Being a busy working lady means LOTS of opportunities for excuses. I’m learning this more and more every day! But every time I make a mistake I try and figure out what went wrong. I know for a fact that when I have a healthy option prepped and ready to go, I am infinitely more likely to make the healthy choice. Makes sense, right? So when Jason and I started Hammer and Chisel (an awesome workout/nutrition program) last month, I knew I wanted to start off right by doing some food prep. I set aside a few hours on a Saturday and got to work.
The first thing I made was egg cups! I wanted to include plenty of veggies so I added onions, spinach, and bell pepper inside. A little cheese on mine and some turkey bacon + cheese for Jason’s! These were SO convenient for the mornings.
The Hammer & Chisel nutrition plan has a certain amount of fruit that you’re supposed to eat every day. I am a HUGE lover of fruit, but it can be kind of tough in the winter when there aren’t as many fruits in season. To make sure we didn’t skip our fruit I washed and portioned out single servings of grapes and cara cara oranges.

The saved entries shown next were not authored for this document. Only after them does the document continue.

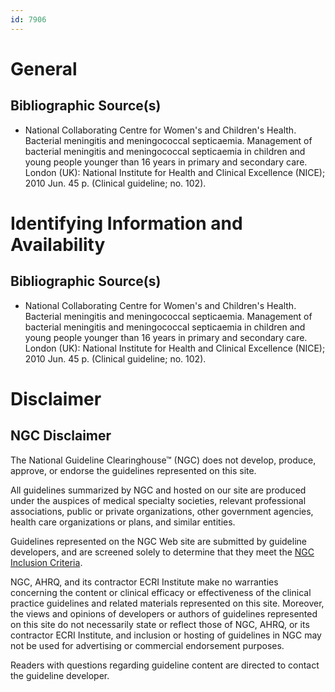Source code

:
 ```yaml
---
id: 7906
---
```


# General

## Bibliographic Source(s)

- National Collaborating Centre for Women's and Children's Health. Bacterial meningitis and meningococcal septicaemia. Management of bacterial meningitis and meningococcal septicaemia in children and young people younger than 16 years in primary and secondary care. London (UK): National Institute for Health and Clinical Excellence (NICE); 2010 Jun. 45 p. (Clinical guideline; no. 102).

# Identifying Information and Availability

## Bibliographic Source(s)

- National Collaborating Centre for Women's and Children's Health. Bacterial meningitis and meningococcal septicaemia. Management of bacterial meningitis and meningococcal septicaemia in children and young people younger than 16 years in primary and secondary care. London (UK): National Institute for Health and Clinical Excellence (NICE); 2010 Jun. 45 p. (Clinical guideline; no. 102).

# Disclaimer

## NGC Disclaimer

The National Guideline Clearinghouse™ (NGC) does not develop, produce, approve, or endorse the guidelines represented on this site.

All guidelines summarized by NGC and hosted on our site are produced under the auspices of medical specialty societies, relevant professional associations, public or private organizations, other government agencies, health care organizations or plans, and similar entities.

Guidelines represented on the NGC Web site are submitted by guideline developers, and are screened solely to determine that they meet the [NGC Inclusion Criteria](/help-and-about/summaries/inclusion-criteria).

NGC, AHRQ, and its contractor ECRI Institute make no warranties concerning the content or clinical efficacy or effectiveness of the clinical practice guidelines and related materials represented on this site. Moreover, the views and opinions of developers or authors of guidelines represented on this site do not necessarily state or reflect those of NGC, AHRQ, or its contractor ECRI Institute, and inclusion or hosting of guidelines in NGC may not be used for advertising or commercial endorsement purposes.

Readers with questions regarding guideline content are directed to contact the guideline developer.

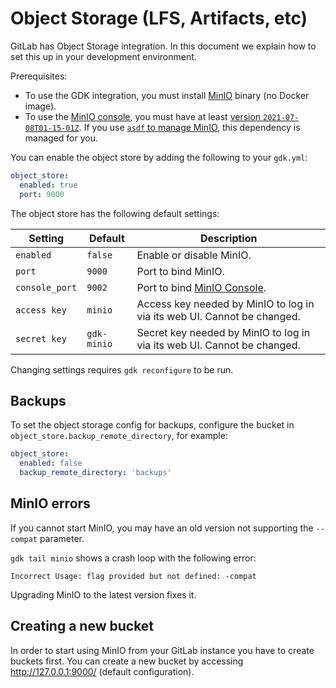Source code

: # Object Storage (LFS, Artifacts, etc)

GitLab has Object Storage integration.
In this document we explain how to set this up in your development
environment.

Prerequisites:

- To use the GDK integration, you must install [MinIO](https://docs.minio.io/docs/minio-quickstart-guide) binary (no Docker image).
- To use the [MinIO console](https://github.com/minio/console), you must have at least [version `2021-07-08T01-15-01Z`](https://github.com/minio/minio/releases/tag/RELEASE.2021-07-08T01-15-01Z). If you use [`asdf` to manage MinIO](../migrate_to_asdf.md), this dependency is managed for you.

You can enable the object store by adding the following to your `gdk.yml`:

```yaml
object_store:
  enabled: true
  port: 9000
```

The object store has the following default settings:

| Setting                | Default            | Description                                                                             |
|----------------------- |--------------------|-----------------------------------------------------------------------------------------|
| `enabled`              | `false`            | Enable or disable MinIO.                                                                |
| `port`                 | `9000`             | Port to bind MinIO.                                                                     |
| `console_port`         | `9002`             | Port to bind [MinIO Console](https://github.com/minio/console).                         |
| `access key`           | `minio`            | Access key needed by MinIO to log in via its web UI. Cannot be changed.                 |
| `secret key`           | `gdk-minio`        | Secret key needed by MinIO to log in via its web UI. Cannot be changed.                 |

Changing settings requires `gdk reconfigure` to be run.

## Backups

To set the object storage config for backups, configure the bucket in `object_store.backup_remote_directory`, for example:

```yaml
object_store:
  enabled: false
  backup_remote_directory: 'backups'
```

## MinIO errors

If you cannot start MinIO, you may have an old version not supporting the `--compat` parameter.

`gdk tail minio` shows a crash loop with the following error:

```plaintext
Incorrect Usage: flag provided but not defined: -compat
```

Upgrading MinIO to the latest version fixes it.

## Creating a new bucket

In order to start using MinIO from your GitLab instance you have to create buckets first.
You can create a new bucket by accessing <http://127.0.0.1:9000/> (default configuration).
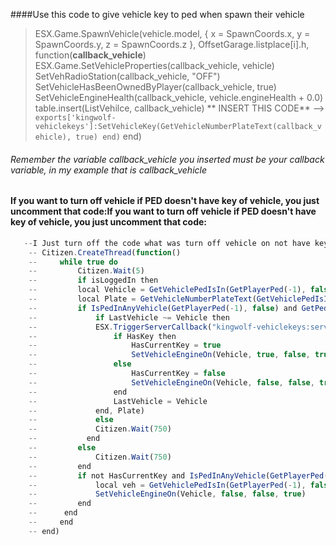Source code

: ####Use this code to give vehicle key to ped when spawn their vehicle
> ESX.Game.SpawnVehicle(vehicle.model, {
                    x = SpawnCoords.x,
                    y = SpawnCoords.y,
                    z = SpawnCoords.z
                }, OffsetGarage.listplace[i].h, function(**callback_vehicle**)
                    ESX.Game.SetVehicleProperties(callback_vehicle, vehicle)
                    SetVehRadioStation(callback_vehicle, "OFF")
                    SetVehicleHasBeenOwnedByPlayer(callback_vehicle, true)
                    SetVehicleEngineHealth(callback_vehicle, vehicle.engineHealth + 0.0)
                    table.insert(ListVehilce, callback_vehicle)
                   ** INSERT THIS CODE** --> `exports['kingwolf-vehiclekeys']:SetVehicleKey(GetVehicleNumberPlateText(callback_vehicle), true)
                end)`
				end)

###### Remember the variable callback_vehicle you inserted must be your callback variable, in my example that is callback_vehicle

#### If you want to turn off vehicle if PED doesn't have key of vehicle, you just uncomment that code:If you want to turn off vehicle if PED doesn't have key of vehicle, you just uncomment that code:
```javascript
   --I Just turn off the code what was turn off vehicle on not have key because my server just use this code for lock and unlock car, no engine off if not have key
	-- Citizen.CreateThread(function()
	--     while true do
	--         Citizen.Wait(5)
	--         if isLoggedIn then
	--         local Vehicle = GetVehiclePedIsIn(GetPlayerPed(-1), false)
	--         local Plate = GetVehicleNumberPlateText(GetVehiclePedIsIn(GetPlayerPed(-1), true))
	--         if IsPedInAnyVehicle(GetPlayerPed(-1), false) and GetPedInVehicleSeat(GetVehiclePedIsIn(GetPlayerPed(-1), true), -1) == GetPlayerPed(-1) then
	--             if LastVehicle ~= Vehicle then
	--             ESX.TriggerServerCallback("kingwolf-vehiclekeys:server:has:keys", function(HasKey)
	--                 if HasKey then
	--                     HasCurrentKey = true
	--                     SetVehicleEngineOn(Vehicle, true, false, true)
	--                 else 
	--                     HasCurrentKey = false
	--                     SetVehicleEngineOn(Vehicle, false, false, true)
	--                 end
	--                 LastVehicle = Vehicle
	--             end, Plate)  
	--             else
	--             Citizen.Wait(750)
	--           end
	--         else
	--             Citizen.Wait(750)
	--         end
	--         if not HasCurrentKey and IsPedInAnyVehicle(GetPlayerPed(-1), false) and GetPedInVehicleSeat(GetVehiclePedIsIn(GetPlayerPed(-1), false), -1) == GetPlayerPed(-1) then
	--             local veh = GetVehiclePedIsIn(GetPlayerPed(-1), false)
	--             SetVehicleEngineOn(Vehicle, false, false, true)
	--         end
	--      end
	--     end
	-- end)
```

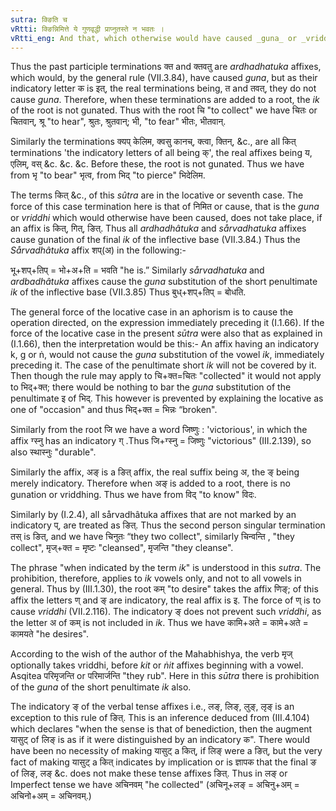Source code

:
 ```yaml
---
sutra: क्ङिति च
vRtti: क्ङिन्निमित्ते ये गुणवृद्धी प्राप्नुतस्ते न भवतः ।
vRtti_eng: And that, which otherwise would have caused _guna_ or _vriddhi_, does not do so, when it has an indicatory क् ग् or ङ्.
---
```

Thus the past participle terminations क्त and क्तवतु are _ardhadhatuka_ affixes, which would, by the general rule (VII.3.84), have caused _guna_, but as their indicatory letter क is इत्, the real terminations being, त and तवत्, they do not cause _guna_. Therefore, when these terminations are added to a root, the _ik_ of the root is not gunated. Thus with the root चि "to collect" we have चितः or चितवान्, श्रू "to hear", श्रुतः, श्रुतवान्; भी, "to fear" भीतः, भीतवान्.

Similarly the terminations क्यप् केलिम, क्वसु कानच्, क्त्वा, क्तिन्, &c., are all कित् terminations 'the indicatory letters of all being क्', the real affixes being य, एलिम्, वस् &c. &c. &c. Before these, the root is not gunated. Thus we have from भृ "to bear" भृत्व, from भिद् "to pierce" भिदेलिम.

The terms कित् &c., of this _sûtra_ are in the locative or seventh case. The force of this case termination here is that of निमित or cause, that is the _guna_ or _vriddhi_ which would otherwise have been caused, does not take place, if an affix is कित्, गित्, ङित्. Thus all _ardhadhâtuka_ and _sårvadhatuka_ affixes cause gunation of the final _ik_ of the inflective base (VII.3.84.) Thus the _Sårvadhâtuka_ affix शप्(अ) in the following:-

भू+शप्+तिप् = भो+अ+ति = भवति "he is.” Similarly _sårvadhatuka_ and _ardbadhâtuka_ affixes cause the _guna_ substitution of the short penultimate _ik_ of the inflective base (VII.3.85) Thus बुध्+शप्+तिप् = बोधति.

The general force of the locative case in an aphorism is to cause the operation directed, on the expression immediately preceding it (I.1.66). If the force of the locative case in the present _sūtra_ were also that as explained in (I.1.66), then the interpretation would be this:- An affix having an indicatory k, g or ṅ, would not cause the _guna_ substitution of the vowel _ik_, immediately preceding it. The case of the penultimate short _ik_ will not be covered by it. Then though the rule may apply to चि+क्त=चितः "collected" it would not apply to भिद्+क्त; there would be nothing to bar the _guna_ substitution of the penultimate इ of भिद्. This however is prevented by explaining the locative as one of "occasion" and thus भिद्+क्त = भिन्नः “broken".

Similarly from the root जि we have a word जिष्णुः : 'victorious', in which the affix ग्स्नु has an indicatory ग् .Thus जि+ग्स्नु = जिष्णुः "victorious" (III.2.139), so also स्थास्नुः "durable".

Similarly the affix, अङ् is a ङित् affix, the real suffix being अ, the ङ् being merely indicatory. Therefore when अङ् is added to a root, there is no gunation or vriddhing. Thus we have from विद् "to know" विदः.

Similarly by (I.2.4), all sårvadhâtuka affixes that are not marked by an indicatory प्, are treated as ङित्. Thus the second person singular termination तस् is ङित्, and we have चिनुतः “they two collect", similarly चिन्वन्ति , "they collect", मृज्+क्त = मृष्टः "cleansed", मृजन्ति "they cleanse".

The phrase "when indicated by the term _ik_" is understood in this _sutra_. The prohibition, therefore, applies to _ik_ vowels only, and not to all vowels in general. Thus by (III.1.30), the root कम् "to desire" takes the affix णिङ्; of this affix the letters ण् and ङ् are indicatory, the real affix is इ. The force of ण् is to cause _vriddhi_ (VII.2.116). The indicatory ङ् does not prevent such _vriddhi_, as the letter अ of कम् is not included in _ik_. Thus we have कामि+अते = कामे+अते = कामयते "he desires".

According to the wish of the author of the Mahabhishya, the verb मृज् optionally takes vriddhi, before _kit_ or _ṅit_ affixes beginning with a vowel. Asqitea परिमृजन्ति or परिमार्जन्ति "they rub". Here in this _sūtra_ there is prohibition of the _guna_ of the short penultimate _ik_ also.

The indicatory ङ् of the verbal tense affixes i.e., लङ्, लिङ्, लुङ्, लृङ् is an exception to this rule of ङित्. This is an inference deduced from (III.4.104) which declares "when the sense is that of benediction, then the augment यासुट् of लिङ् is as if it were distinguished by an indicatory क". There would have been no necessity of making यासुट् a कित्, if लिङ् were a ङित्, but the very fact of making यासुट् a कित् indicates by implication or is ज्ञापक that the final ङ of लिङ्, लङ् &c. does not make these tense affixes ङित्. Thus in लङ् or Imperfect tense we have अचिनवम् "he collected" (अचिनू+लङ् = अचिनु+अम् = अचिनो+अम् = अचिनवम्.)
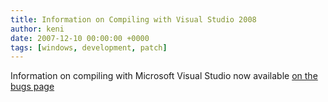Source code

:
 ```yaml
---
title: Information on Compiling with Visual Studio 2008
author: keni
date: 2007-12-10 00:00:00 +0000
tags: [windows, development, patch]
---
```

Information on compiling with Microsoft Visual Studio now available [on the bugs page][S343-8]

[S343-8]: #TODO
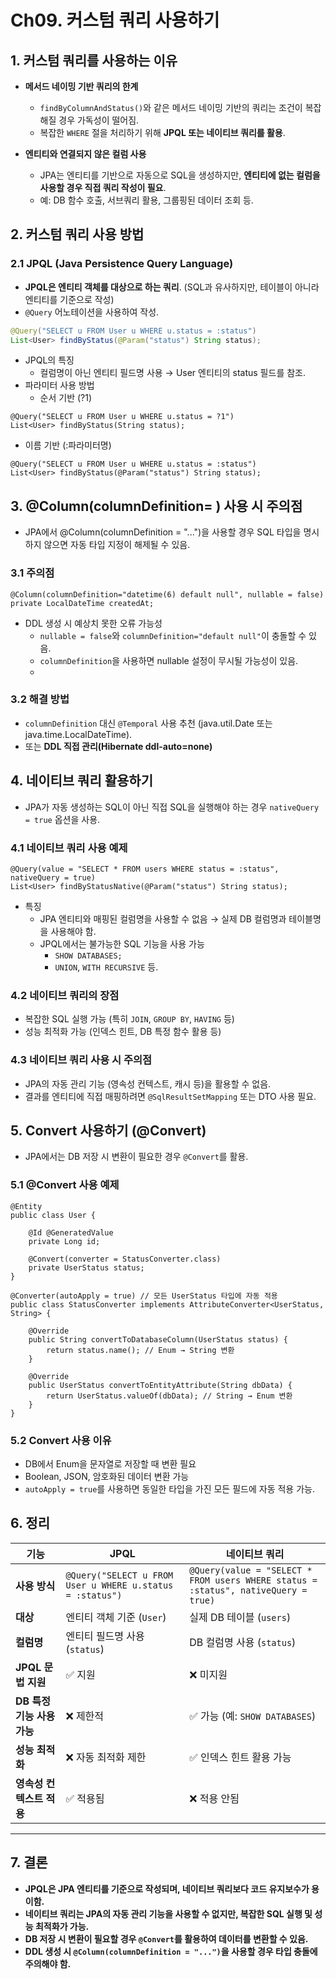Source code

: # Ch09. 커스텀 쿼리 사용하기

## 1. 커스텀 쿼리를 사용하는 이유
- **메서드 네이밍 기반 쿼리의 한계**
  - `findByColumnAndStatus()`와 같은 메서드 네이밍 기반의 쿼리는 조건이 복잡해질 경우 가독성이 떨어짐.
  - 복잡한 `WHERE` 절을 처리하기 위해 **JPQL 또는 네이티브 쿼리를 활용**.

- **엔티티와 연결되지 않은 컬럼 사용**
  - JPA는 엔티티를 기반으로 자동으로 SQL을 생성하지만, **엔티티에 없는 컬럼을 사용할 경우 직접 쿼리 작성이 필요**.
  - 예: DB 함수 호출, 서브쿼리 활용, 그룹핑된 데이터 조회 등.

## 2. 커스텀 쿼리 사용 방법

### **2.1 JPQL (Java Persistence Query Language)**
- **JPQL은 엔티티 객체를 대상으로 하는 쿼리**. (SQL과 유사하지만, 테이블이 아니라 엔티티를 기준으로 작성)
- `@Query` 어노테이션을 사용하여 작성.

```java
@Query("SELECT u FROM User u WHERE u.status = :status")
List<User> findByStatus(@Param("status") String status);
```
- JPQL의 특징
  - 컬럼명이 아닌 엔티티 필드명 사용 → User 엔티티의 status 필드를 참조.
- 파라미터 사용 방법
  - 순서 기반 (?1)
```
@Query("SELECT u FROM User u WHERE u.status = ?1")
List<User> findByStatus(String status);
```
  - 이름 기반 (:파라미터명)
```
@Query("SELECT u FROM User u WHERE u.status = :status")
List<User> findByStatus(@Param("status") String status);
```

## 3. @Column(columnDefinition= ) 사용 시 주의점
- JPA에서 @Column(columnDefinition = "...")을 사용할 경우 SQL 타입을 명시하지 않으면 자동 타입 지정이 해제될 수 있음.

### 3.1 주의점
```
@Column(columnDefinition="datetime(6) default null", nullable = false)
private LocalDateTime createdAt;
```
- DDL 생성 시 예상치 못한 오류 가능성
  - `nullable = false`와 `columnDefinition="default null"`이 충돌할 수 있음.
  - `columnDefinition`을 사용하면 nullable 설정이 무시될 가능성이 있음.
  - 
### 3.2 해결 방법
- `columnDefinition` 대신 `@Temporal` 사용 추천 (java.util.Date 또는 java.time.LocalDateTime).
- 또는 **DDL 직접 관리(Hibernate ddl-auto=none)**

## 4. 네이티브 쿼리 활용하기
- JPA가 자동 생성하는 SQL이 아닌 직접 SQL을 실행해야 하는 경우 `nativeQuery = true` 옵션을 사용.

### 4.1 네이티브 쿼리 사용 예제
```
@Query(value = "SELECT * FROM users WHERE status = :status", nativeQuery = true)
List<User> findByStatusNative(@Param("status") String status);
```
- 특징
  - JPA 엔티티와 매핑된 컬럼명을 사용할 수 없음 → 실제 DB 컬럼명과 테이블명을 사용해야 함.
  - JPQL에서는 불가능한 SQL 기능을 사용 가능
    - `SHOW DATABASES;`
    - `UNION`, `WITH RECURSIVE` 등.
      
### 4.2 네이티브 쿼리의 장점
- 복잡한 SQL 실행 가능 (특히 `JOIN`, `GROUP BY`, `HAVING` 등)
- 성능 최적화 가능 (인덱스 힌트, DB 특정 함수 활용 등)

### 4.3 네이티브 쿼리 사용 시 주의점
- JPA의 자동 관리 기능 (영속성 컨텍스트, 캐시 등)을 활용할 수 없음.
- 결과를 엔티티에 직접 매핑하려면 `@SqlResultSetMapping` 또는 DTO 사용 필요.

## 5. Convert 사용하기 (@Convert)
- JPA에서는 DB 저장 시 변환이 필요한 경우 `@Convert`를 활용.

### 5.1 @Convert 사용 예제
```
@Entity
public class User {

    @Id @GeneratedValue
    private Long id;

    @Convert(converter = StatusConverter.class)
    private UserStatus status;
}
```

```
@Converter(autoApply = true) // 모든 UserStatus 타입에 자동 적용
public class StatusConverter implements AttributeConverter<UserStatus, String> {

    @Override
    public String convertToDatabaseColumn(UserStatus status) {
        return status.name(); // Enum → String 변환
    }

    @Override
    public UserStatus convertToEntityAttribute(String dbData) {
        return UserStatus.valueOf(dbData); // String → Enum 변환
    }
}
```

### 5.2 Convert 사용 이유
- DB에서 Enum을 문자열로 저장할 때 변환 필요
- Boolean, JSON, 암호화된 데이터 변환 가능
- `autoApply = true`를 사용하면 동일한 타입을 가진 모든 필드에 자동 적용 가능.

## 6. 정리

| 기능 | JPQL | 네이티브 쿼리 |
|------|------|--------------|
| **사용 방식** | `@Query("SELECT u FROM User u WHERE u.status = :status")` | `@Query(value = "SELECT * FROM users WHERE status = :status", nativeQuery = true)` |
| **대상** | 엔티티 객체 기준 (`User`) | 실제 DB 테이블 (`users`) |
| **컬럼명** | 엔티티 필드명 사용 (`status`) | DB 컬럼명 사용 (`status`) |
| **JPQL 문법 지원** | ✅ 지원 | ❌ 미지원 |
| **DB 특정 기능 사용 가능** | ❌ 제한적 | ✅ 가능 (예: `SHOW DATABASES`) |
| **성능 최적화** | ❌ 자동 최적화 제한 | ✅ 인덱스 힌트 활용 가능 |
| **영속성 컨텍스트 적용** | ✅ 적용됨 | ❌ 적용 안됨 |

---

## 7. 결론
- **JPQL은 JPA 엔티티를 기준으로 작성되며, 네이티브 쿼리보다 코드 유지보수가 용이함.**
- **네이티브 쿼리는 JPA의 자동 관리 기능을 사용할 수 없지만, 복잡한 SQL 실행 및 성능 최적화가 가능.**
- **DB 저장 시 변환이 필요할 경우 `@Convert`를 활용하여 데이터를 변환할 수 있음.**
- **DDL 생성 시 `@Column(columnDefinition = "...")`을 사용할 경우 타입 충돌에 주의해야 함.**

Here are some more ideas for healthy things you can prep in advance:
- Parfaits with greek yogurt, granola, and berries
- Sliced bell peppers and cucumbers to dip in hummus
- Fruit salad
- Egg salad (use greek yogurt to replace some or all of the mayo!)
- Homemade trail mix
- Overnight oats
We’re loving Hammer & Chisel so far! I hung the nutrition plan up in our kitchen for easy reference. The plan doesn’t restrict my food intake at all (who wants to be restricted?? not me! not ever!), it just ensures that we’re eating the right proportions of each food group.
This is one of the dinners we enjoyed in our first week of the plan:
That’s a spring mix salad dressed with fig balsamic vinegar, barley, and balsamic glazed salmon. Drooling just thinking about it!